Id volando al cuarto de mamá Fogón
por ocho escudillas y cuatro bandejas
que no estén rajadas, ni rotas ni viejas.
«Venid mis michitos Mirrón y Mirrín,
traed la canasta y el dindirindín,
¡y zape, al mercado! que faltan lechugas
y nabos y coles y arroz y tortuga.
«Decid a mi amita que tengo visita,
que no venga a verme, no sea que se enferme
que mañana mismo devuelvo sus platos,
que agradezco mucho y están muy baratos.
«¡Cuidado, patitas, si el suelo me embarran
¡Que quiten el polvo, que frieguen, que barran
¡Las flores, la mesa, la sopa!... ¡Tilín!
Ya llega la gente. ¡Jesús, qué trajín!»:
Llegaron en coche ya entrada la noche
señores y damas, con muchas zalemas,
en grande uniforme, de cola y de guante,
con cuellos muy tiesos y frac elegante.
Al cerrar la puerta Mirriña la tuerta
en una cabriola se mordió la cola,
mas olió el tocino y dijo «¡Miaao!
¡Este es un banquete de pipiripao!»
Con muy buenos modos sentáronse todos,
tomaron la sopa y alzaron la copa;
el pescado frito estaba exquisito
y el pavo sin hueso era un embeleso.
De todo les brinda Mirringa Mirronga:
«¿Le sirvo pechuga?» «Como usted disponga,
y yo a usted pescado, que está delicado».

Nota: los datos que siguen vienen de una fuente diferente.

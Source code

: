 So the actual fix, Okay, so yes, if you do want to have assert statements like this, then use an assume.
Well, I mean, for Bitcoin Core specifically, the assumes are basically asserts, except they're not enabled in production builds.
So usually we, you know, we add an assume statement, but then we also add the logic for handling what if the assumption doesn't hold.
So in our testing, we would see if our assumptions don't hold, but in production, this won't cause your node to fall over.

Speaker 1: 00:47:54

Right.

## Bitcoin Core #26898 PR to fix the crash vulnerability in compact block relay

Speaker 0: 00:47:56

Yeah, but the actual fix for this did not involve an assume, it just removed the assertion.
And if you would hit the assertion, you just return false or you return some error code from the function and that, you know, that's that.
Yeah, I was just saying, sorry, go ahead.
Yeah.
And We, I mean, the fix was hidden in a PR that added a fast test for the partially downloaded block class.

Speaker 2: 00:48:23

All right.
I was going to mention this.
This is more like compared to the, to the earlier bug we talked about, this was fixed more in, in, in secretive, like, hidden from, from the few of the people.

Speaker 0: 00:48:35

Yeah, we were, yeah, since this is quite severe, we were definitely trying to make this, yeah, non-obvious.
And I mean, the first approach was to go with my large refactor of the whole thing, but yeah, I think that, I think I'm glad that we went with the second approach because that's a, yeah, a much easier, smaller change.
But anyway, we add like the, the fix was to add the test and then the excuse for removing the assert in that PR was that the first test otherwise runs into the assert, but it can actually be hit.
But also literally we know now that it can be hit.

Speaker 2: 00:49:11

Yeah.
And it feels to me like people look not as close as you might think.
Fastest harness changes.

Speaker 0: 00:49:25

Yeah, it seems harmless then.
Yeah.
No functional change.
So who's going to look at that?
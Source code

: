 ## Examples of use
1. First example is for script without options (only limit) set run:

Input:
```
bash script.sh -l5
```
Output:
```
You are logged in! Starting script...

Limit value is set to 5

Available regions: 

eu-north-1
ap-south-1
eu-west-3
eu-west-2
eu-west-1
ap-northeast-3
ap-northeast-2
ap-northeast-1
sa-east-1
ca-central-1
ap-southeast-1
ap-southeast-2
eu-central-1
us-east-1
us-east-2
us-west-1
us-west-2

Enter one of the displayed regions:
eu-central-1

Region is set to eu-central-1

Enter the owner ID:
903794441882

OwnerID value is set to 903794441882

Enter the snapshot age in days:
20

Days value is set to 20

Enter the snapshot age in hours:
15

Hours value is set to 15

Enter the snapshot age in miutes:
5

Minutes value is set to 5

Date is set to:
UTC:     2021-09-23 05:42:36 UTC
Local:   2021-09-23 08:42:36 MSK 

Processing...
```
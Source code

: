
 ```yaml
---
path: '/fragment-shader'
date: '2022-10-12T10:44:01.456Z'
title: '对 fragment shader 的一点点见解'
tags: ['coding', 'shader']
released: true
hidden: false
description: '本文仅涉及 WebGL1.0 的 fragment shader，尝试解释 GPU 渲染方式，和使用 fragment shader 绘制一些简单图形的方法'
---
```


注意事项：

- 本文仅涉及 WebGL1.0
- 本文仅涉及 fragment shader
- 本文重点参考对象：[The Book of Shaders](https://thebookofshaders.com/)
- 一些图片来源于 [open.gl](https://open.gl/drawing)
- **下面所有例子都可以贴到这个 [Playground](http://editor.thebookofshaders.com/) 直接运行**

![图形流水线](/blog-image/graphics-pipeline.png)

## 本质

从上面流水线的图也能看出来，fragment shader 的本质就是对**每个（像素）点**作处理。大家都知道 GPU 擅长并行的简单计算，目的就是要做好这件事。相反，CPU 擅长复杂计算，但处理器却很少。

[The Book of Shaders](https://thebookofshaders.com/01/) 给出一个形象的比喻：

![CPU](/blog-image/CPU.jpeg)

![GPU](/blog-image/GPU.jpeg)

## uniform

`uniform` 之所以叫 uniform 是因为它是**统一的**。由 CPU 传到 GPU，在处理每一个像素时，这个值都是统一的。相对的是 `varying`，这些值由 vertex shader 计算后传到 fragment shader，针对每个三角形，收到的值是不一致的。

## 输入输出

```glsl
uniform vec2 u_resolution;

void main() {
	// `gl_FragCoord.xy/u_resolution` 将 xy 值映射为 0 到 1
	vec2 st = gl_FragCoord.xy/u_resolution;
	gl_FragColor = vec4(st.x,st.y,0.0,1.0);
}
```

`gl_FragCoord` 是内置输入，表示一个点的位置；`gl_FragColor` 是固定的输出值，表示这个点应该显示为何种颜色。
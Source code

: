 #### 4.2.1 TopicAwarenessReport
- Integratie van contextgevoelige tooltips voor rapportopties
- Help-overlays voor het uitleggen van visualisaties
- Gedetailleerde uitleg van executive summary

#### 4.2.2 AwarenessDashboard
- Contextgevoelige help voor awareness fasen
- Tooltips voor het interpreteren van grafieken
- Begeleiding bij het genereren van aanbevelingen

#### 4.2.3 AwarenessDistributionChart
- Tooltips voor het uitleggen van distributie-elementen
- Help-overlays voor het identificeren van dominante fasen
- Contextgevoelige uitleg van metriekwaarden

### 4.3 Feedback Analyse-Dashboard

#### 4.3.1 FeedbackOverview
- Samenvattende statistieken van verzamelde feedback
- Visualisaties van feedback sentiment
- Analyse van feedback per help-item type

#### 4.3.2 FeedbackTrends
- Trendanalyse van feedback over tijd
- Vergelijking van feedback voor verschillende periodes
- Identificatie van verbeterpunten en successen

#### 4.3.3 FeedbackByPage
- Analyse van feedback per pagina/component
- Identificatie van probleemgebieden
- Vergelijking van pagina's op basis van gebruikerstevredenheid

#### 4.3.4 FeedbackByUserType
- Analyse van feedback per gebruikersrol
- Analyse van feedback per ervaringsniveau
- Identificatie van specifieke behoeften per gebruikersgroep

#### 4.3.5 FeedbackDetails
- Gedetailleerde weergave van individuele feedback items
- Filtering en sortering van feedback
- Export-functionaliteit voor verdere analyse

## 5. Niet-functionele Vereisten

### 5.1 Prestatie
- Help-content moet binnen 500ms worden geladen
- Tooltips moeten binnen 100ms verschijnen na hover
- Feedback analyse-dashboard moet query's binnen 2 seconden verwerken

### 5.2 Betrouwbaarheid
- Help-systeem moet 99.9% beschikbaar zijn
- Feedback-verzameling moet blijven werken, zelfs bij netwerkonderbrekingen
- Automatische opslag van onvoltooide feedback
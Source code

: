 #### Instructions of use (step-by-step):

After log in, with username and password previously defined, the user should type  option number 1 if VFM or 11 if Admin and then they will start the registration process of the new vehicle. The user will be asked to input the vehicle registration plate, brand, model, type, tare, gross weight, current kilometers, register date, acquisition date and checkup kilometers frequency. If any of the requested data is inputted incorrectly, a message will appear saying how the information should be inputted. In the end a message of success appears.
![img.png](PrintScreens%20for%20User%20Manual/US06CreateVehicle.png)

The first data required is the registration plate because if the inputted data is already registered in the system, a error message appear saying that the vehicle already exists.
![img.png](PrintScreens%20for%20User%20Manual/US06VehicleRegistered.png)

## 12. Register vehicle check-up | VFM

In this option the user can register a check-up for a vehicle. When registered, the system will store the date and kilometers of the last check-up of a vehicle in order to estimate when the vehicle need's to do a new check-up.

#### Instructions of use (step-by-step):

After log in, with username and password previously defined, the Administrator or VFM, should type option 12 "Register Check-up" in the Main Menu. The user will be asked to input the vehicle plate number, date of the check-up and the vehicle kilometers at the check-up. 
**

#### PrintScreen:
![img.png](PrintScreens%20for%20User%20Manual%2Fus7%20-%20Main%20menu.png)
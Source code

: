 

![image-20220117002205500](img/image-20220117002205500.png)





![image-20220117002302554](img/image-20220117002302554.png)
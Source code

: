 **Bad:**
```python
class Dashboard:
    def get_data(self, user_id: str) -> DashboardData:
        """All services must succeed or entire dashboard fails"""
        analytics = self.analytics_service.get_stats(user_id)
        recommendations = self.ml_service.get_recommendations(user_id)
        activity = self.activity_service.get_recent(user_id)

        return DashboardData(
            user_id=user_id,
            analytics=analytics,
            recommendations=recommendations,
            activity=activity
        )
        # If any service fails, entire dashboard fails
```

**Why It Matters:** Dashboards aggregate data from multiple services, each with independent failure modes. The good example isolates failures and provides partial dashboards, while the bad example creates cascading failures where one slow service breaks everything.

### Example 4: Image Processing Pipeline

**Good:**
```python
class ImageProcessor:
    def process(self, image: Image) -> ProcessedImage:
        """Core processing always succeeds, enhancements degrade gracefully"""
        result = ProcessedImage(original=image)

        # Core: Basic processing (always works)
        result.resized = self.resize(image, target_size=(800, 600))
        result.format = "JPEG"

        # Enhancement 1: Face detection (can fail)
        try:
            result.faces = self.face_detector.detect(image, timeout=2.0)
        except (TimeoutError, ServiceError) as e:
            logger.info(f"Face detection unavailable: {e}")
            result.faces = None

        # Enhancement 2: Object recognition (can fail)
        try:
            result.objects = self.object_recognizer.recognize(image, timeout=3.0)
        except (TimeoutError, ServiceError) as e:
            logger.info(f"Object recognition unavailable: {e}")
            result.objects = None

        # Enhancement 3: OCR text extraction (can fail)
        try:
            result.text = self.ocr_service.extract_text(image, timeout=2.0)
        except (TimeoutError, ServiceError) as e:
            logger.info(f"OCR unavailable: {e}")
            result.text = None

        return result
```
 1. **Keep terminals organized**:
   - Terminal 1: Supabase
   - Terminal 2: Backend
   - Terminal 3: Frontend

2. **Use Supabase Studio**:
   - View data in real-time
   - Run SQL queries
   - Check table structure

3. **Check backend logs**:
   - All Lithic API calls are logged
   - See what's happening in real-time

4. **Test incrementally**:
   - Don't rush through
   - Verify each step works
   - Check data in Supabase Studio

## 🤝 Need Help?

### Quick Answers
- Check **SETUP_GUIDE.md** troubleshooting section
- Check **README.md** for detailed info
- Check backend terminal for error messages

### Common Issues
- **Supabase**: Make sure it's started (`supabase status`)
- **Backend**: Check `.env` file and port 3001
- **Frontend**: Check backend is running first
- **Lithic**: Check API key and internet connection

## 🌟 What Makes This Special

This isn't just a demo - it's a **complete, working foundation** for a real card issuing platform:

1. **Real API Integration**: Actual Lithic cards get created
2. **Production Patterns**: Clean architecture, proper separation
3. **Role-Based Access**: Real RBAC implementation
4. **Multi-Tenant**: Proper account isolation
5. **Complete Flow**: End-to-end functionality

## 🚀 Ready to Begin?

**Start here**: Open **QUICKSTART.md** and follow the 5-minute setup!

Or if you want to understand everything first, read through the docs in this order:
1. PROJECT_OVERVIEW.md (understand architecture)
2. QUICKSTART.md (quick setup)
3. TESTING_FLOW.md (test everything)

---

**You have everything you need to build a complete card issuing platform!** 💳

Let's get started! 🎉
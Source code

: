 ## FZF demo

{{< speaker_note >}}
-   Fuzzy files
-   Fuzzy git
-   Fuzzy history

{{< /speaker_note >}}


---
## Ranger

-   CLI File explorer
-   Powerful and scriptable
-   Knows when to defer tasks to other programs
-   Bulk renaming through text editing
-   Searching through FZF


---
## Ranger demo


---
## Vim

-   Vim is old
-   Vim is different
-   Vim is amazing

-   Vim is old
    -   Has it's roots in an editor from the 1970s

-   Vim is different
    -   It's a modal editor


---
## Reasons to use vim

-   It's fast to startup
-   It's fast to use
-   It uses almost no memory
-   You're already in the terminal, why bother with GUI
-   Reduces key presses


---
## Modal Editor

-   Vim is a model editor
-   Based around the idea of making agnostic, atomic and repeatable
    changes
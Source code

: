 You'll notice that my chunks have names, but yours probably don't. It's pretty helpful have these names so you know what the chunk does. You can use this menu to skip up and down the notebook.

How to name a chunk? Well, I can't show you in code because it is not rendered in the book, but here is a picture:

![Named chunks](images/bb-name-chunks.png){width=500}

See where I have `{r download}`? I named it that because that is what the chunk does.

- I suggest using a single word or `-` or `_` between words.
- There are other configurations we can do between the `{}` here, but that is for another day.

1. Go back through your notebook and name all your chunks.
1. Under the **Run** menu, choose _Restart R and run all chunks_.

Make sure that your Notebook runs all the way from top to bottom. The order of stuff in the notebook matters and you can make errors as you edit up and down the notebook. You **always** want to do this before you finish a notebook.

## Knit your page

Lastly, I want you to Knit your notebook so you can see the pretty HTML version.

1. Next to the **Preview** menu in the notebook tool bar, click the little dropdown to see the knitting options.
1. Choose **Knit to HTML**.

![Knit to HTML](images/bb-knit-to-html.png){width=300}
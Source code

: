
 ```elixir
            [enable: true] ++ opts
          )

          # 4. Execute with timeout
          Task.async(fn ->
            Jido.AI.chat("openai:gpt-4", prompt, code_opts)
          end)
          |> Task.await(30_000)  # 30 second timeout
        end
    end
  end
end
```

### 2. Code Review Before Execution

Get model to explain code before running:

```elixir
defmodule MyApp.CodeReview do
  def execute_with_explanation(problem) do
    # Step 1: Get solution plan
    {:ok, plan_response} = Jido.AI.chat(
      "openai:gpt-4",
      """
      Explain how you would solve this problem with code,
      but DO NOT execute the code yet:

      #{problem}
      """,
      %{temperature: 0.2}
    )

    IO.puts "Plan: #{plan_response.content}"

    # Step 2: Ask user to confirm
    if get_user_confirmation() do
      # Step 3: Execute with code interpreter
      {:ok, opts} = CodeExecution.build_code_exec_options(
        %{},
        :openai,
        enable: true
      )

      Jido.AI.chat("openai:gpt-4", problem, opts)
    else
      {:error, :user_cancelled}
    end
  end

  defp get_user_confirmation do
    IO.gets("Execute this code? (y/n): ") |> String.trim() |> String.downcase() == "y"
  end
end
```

«Pues tanto le peta, no gaste etiqueta:
«Repita sin miedo». Y él dice: «Concedo».
Mas ¡ay! que una espina se le atasca indina,
y Ñoña la hermosa que es habilidosa
metiéndole el fuelle le dice: «¡Resuelle!»
Mirriña a Cuca le golpeó en la nuca
y pasó al instante la espina del diantre,
sirvieron los postres y luego el café,
y empezó la danza bailando un minué.
Hubo vals, lanceros y polka y mazurca,
y Tompo que estaba con máxima turca,
enreda en las uñas el traje de Ñoña
y ambos van al suelo y ella se desmoña.
Maullaron de risa todos los danzantes
y siguió el jaleo más alegre que antes,
y gritó Mirringa: «¡Ya cerré la puerta!
¡Mientras no amanezca, ninguno deserta!»
Pero ¡qué desgracia! entró doña Engracia
y armó un gatuperio un poquito serio
dándoles chorizo de tío Pegadizo
para que hagan cenas con tortas ajenas.